How much sleep do I need every night?
The National Sleep Foundation recommends seven to nine hours for adults ages 18 to 64. Insufficient sleep is associated with poor health, weight gain and diminished cognitive abilities. When it comes to driving, sleep deprivation is like being intoxicated. Sleepy drivers cause thousands of car accidents every year.
Getting enough sleep may boost your immune system, which means you will likely get sick less often. A good night’s sleep also reduces the risk for serious medical conditions such as type 2 diabetes, high blood pressure and heart disease and helps maintain a healthy body weight. Being well rested provides more energy, lowers stress and improves your mood. Sleep is also associated with improved relationships.
I’m always tired. Can I take supplements?
Maybe, but it’s important to look at the cause of your fatigue. Your doctor may ask if you’re getting seven to nine hours of sleep on most nights. You may be screened for stress or depression.

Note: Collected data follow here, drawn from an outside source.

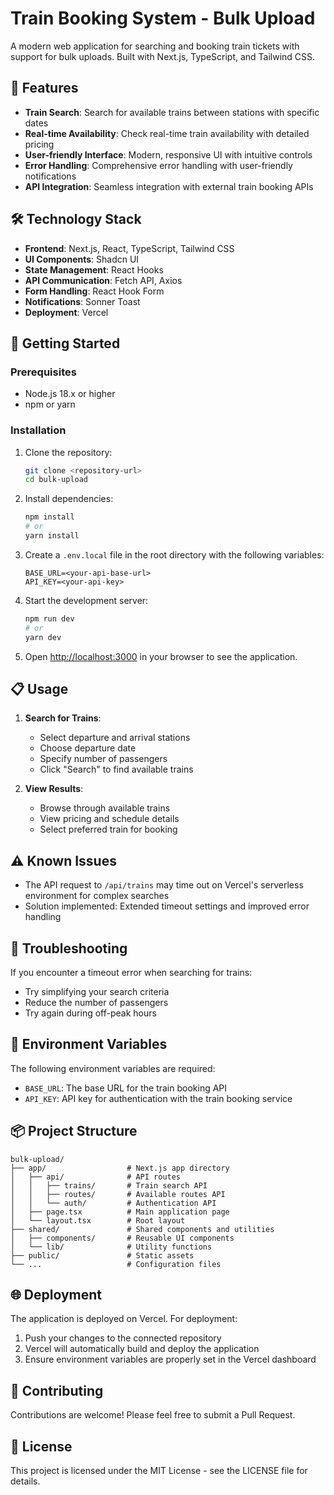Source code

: # Train Booking System - Bulk Upload

A modern web application for searching and booking train tickets with support for bulk uploads. Built with Next.js, TypeScript, and Tailwind CSS.

## 🚆 Features

- **Train Search**: Search for available trains between stations with specific dates
- **Real-time Availability**: Check real-time train availability with detailed pricing
- **User-friendly Interface**: Modern, responsive UI with intuitive controls
- **Error Handling**: Comprehensive error handling with user-friendly notifications
- **API Integration**: Seamless integration with external train booking APIs

## 🛠️ Technology Stack

- **Frontend**: Next.js, React, TypeScript, Tailwind CSS
- **UI Components**: Shadcn UI
- **State Management**: React Hooks
- **API Communication**: Fetch API, Axios
- **Form Handling**: React Hook Form
- **Notifications**: Sonner Toast
- **Deployment**: Vercel

## 🚀 Getting Started

### Prerequisites

- Node.js 18.x or higher
- npm or yarn

### Installation

1. Clone the repository:
   ```bash
   git clone <repository-url>
   cd bulk-upload
   ```

2. Install dependencies:
   ```bash
   npm install
   # or
   yarn install
   ```

3. Create a `.env.local` file in the root directory with the following variables:
   ```
   BASE_URL=<your-api-base-url>
   API_KEY=<your-api-key>
   ```

4. Start the development server:
   ```bash
   npm run dev
   # or
   yarn dev
   ```

5. Open [http://localhost:3000](http://localhost:3000) in your browser to see the application.

## 📋 Usage

1. **Search for Trains**:
   - Select departure and arrival stations
   - Choose departure date
   - Specify number of passengers
   - Click "Search" to find available trains

2. **View Results**:
   - Browse through available trains
   - View pricing and schedule details
   - Select preferred train for booking

## ⚠️ Known Issues

- The API request to `/api/trains` may time out on Vercel's serverless environment for complex searches
- Solution implemented: Extended timeout settings and improved error handling

## 🔧 Troubleshooting

If you encounter a timeout error when searching for trains:
- Try simplifying your search criteria
- Reduce the number of passengers
- Try again during off-peak hours

## 📝 Environment Variables

The following environment variables are required:

- `BASE_URL`: The base URL for the train booking API
- `API_KEY`: API key for authentication with the train booking service

## 📦 Project Structure

```
bulk-upload/
├── app/                  # Next.js app directory
│   ├── api/              # API routes
│   │   ├── trains/       # Train search API
│   │   ├── routes/       # Available routes API
│   │   └── auth/         # Authentication API
│   ├── page.tsx          # Main application page
│   └── layout.tsx        # Root layout
├── shared/               # Shared components and utilities
│   ├── components/       # Reusable UI components
│   └── lib/              # Utility functions
├── public/               # Static assets
└── ...                   # Configuration files
```

## 🌐 Deployment

The application is deployed on Vercel. For deployment:

1. Push your changes to the connected repository
2. Vercel will automatically build and deploy the application
3. Ensure environment variables are properly set in the Vercel dashboard

## 🤝 Contributing

Contributions are welcome! Please feel free to submit a Pull Request.

## 📄 License

This project is licensed under the MIT License - see the LICENSE file for details.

Your doctor may also want to know whether you’re drinking enough water and exercising every day.
If there isn’t an obvious reason why you are tired, your doctor may order lab tests to check your blood cell count, thyroid and liver function, and iron and B-12 levels. If your iron or B-12 levels are low, your doctor may recommend a supplement.
Adequate sleep and regular exercise will help. Drink lots of water, and eat a healthy diet. Having a cup of black tea or coffee before 2 p.m. may also help. If these don’t work, your doctor can suggest other supplements that may give you a boost.
Is drinking coffee bad?
For most people, coffee may do more good than harm. Studies show that coffee may protect the liver, decrease the risk for Parkinson’s disease and reduce the chances of developing type 2 diabetes. A large study found that people who regularly drank two to four cups of coffee a day had a lower risk for stroke. Coffee may even improve cognitive ability and alleviate depression.
How did coffee get its bad reputation? Early studies that investigated coffee drinkers didn’t control for factors such as drinking alcohol and inactivity. When coffee consumption was evaluated more scientifically, no added risk for heart disease or cancer was found. Researchers did not find a link between caffeinated coffee and irregular heartbeat, stroke, heart attack, high cholesterol or stomach problems.
Coffee drinking isn’t for everyone. Caffeine can interfere with sleep and may be harmful to children. Some people may become dependent on caffeine and become irritable when they don’t get their cup of joe. Although coffee has many potential benefits, more isn’t better. Limit yourself to no more than four cups a day. Also, drink it black, as cream and sugar add unhealthy fat and carbs to your diet.